* [WHAT TO PRODUCE]:
Could you give the records below again exactly, without the pictures?

DATA FOR THIS EXERCISE Start Marker

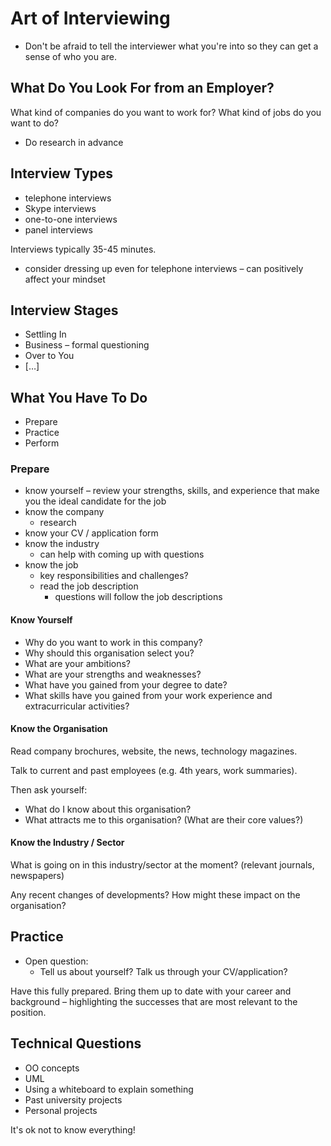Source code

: # Art of Interviewing

* Don't be afraid to tell the interviewer what you're into so they can get a sense of who you are.

## What Do You Look For from an Employer?

What kind of companies do you want to work for? What kind of jobs do you want to do?

* Do research in advance

## Interview Types

* telephone interviews
* Skype interviews
* one-to-one interviews
* panel interviews

Interviews typically 35-45 minutes.

* consider dressing up even for telephone interviews – can positively affect your mindset

## Interview Stages

* Settling In
* Business – formal questioning
* Over to You
* […]

## What You Have To Do

* Prepare
* Practice
* Perform

### Prepare

* know yourself – review your strengths, skills, and experience that make you the ideal candidate for the job
* know the company
    * research
* know your CV / application form
* know the industry
    * can help with coming up with questions
* know the job
    * key responsibilities and challenges?
    * read the job description
        * questions will follow the job descriptions

#### Know Yourself

* Why do you want to work in this company?
* Why should this organisation select you?
* What are your ambitions?
* What are your strengths and weaknesses?
* What have you gained from your degree to date?
* What skills have you gained from your work experience and extracurricular activities?

#### Know the Organisation

Read company brochures, website, the news, technology magazines.

Talk to current and past employees (e.g. 4th years, work summaries).

Then ask yourself:

* What do I know about this organisation?
* What attracts me to this organisation? (What are their core values?)

#### Know the Industry / Sector

What is going on in this industry/sector at the moment? (relevant journals, newspapers)

Any recent changes of developments? How might these impact on the organisation?

## Practice

* Open question:
    * Tell us about yourself? Talk us through your CV/application?

Have this fully prepared. Bring them up to date with your career and background – highlighting the successes that are most relevant to the position.

## Technical Questions

* OO concepts
* UML
* Using a whiteboard to explain something
* Past university projects
* Personal projects

It's ok not to know everything!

DATA FOR THIS EXERCISE End Marker

* [SOLVED EXERCISE]:
Source code

: # Art of Interviewing

* Don't be afraid to tell the interviewer what you're into so they can get a sense of who you are.

## What Do You Look For from an Employer?

What kind of companies do you want to work for? What kind of jobs do you want to do?

* Do research in advance

## Interview Types

* telephone interviews
* Skype interviews
* one-to-one interviews
* panel interviews

Interviews typically 35-45 minutes.

* consider dressing up even for telephone interviews – can positively affect your mindset

## Interview Stages

* Settling In
* Business – formal questioning
* Over to You
* […]

## What You Have To Do

* Prepare
* Practice
* Perform

### Prepare

* know yourself – review your strengths, skills, and experience that make you the ideal candidate for the job
* know the company
    * research
* know your CV / application form
* know the industry
    * can help with coming up with questions
* know the job
    * key responsibilities and challenges?
    * read the job description
        * questions will follow the job descriptions

#### Know Yourself

* Why do you want to work in this company?
* Why should this organisation select you?
* What are your ambitions?
* What are your strengths and weaknesses?
* What have you gained from your degree to date?
* What skills have you gained from your work experience and extracurricular activities?

#### Know the Organisation

Read company brochures, website, the news, technology magazines.

Talk to current and past employees (e.g. 4th years, work summaries).

Then ask yourself:

* What do I know about this organisation?
* What attracts me to this organisation? (What are their core values?)

#### Know the Industry / Sector

What is going on in this industry/sector at the moment? (relevant journals, newspapers)

Any recent changes of developments? How might these impact on the organisation?

## Practice

* Open question:
    * Tell us about yourself? Talk us through your CV/application?

Have this fully prepared. Bring them up to date with your career and background – highlighting the successes that are most relevant to the position.

## Technical Questions

* OO concepts
* UML
* Using a whiteboard to explain something
* Past university projects
* Personal projects

It's ok not to know everything!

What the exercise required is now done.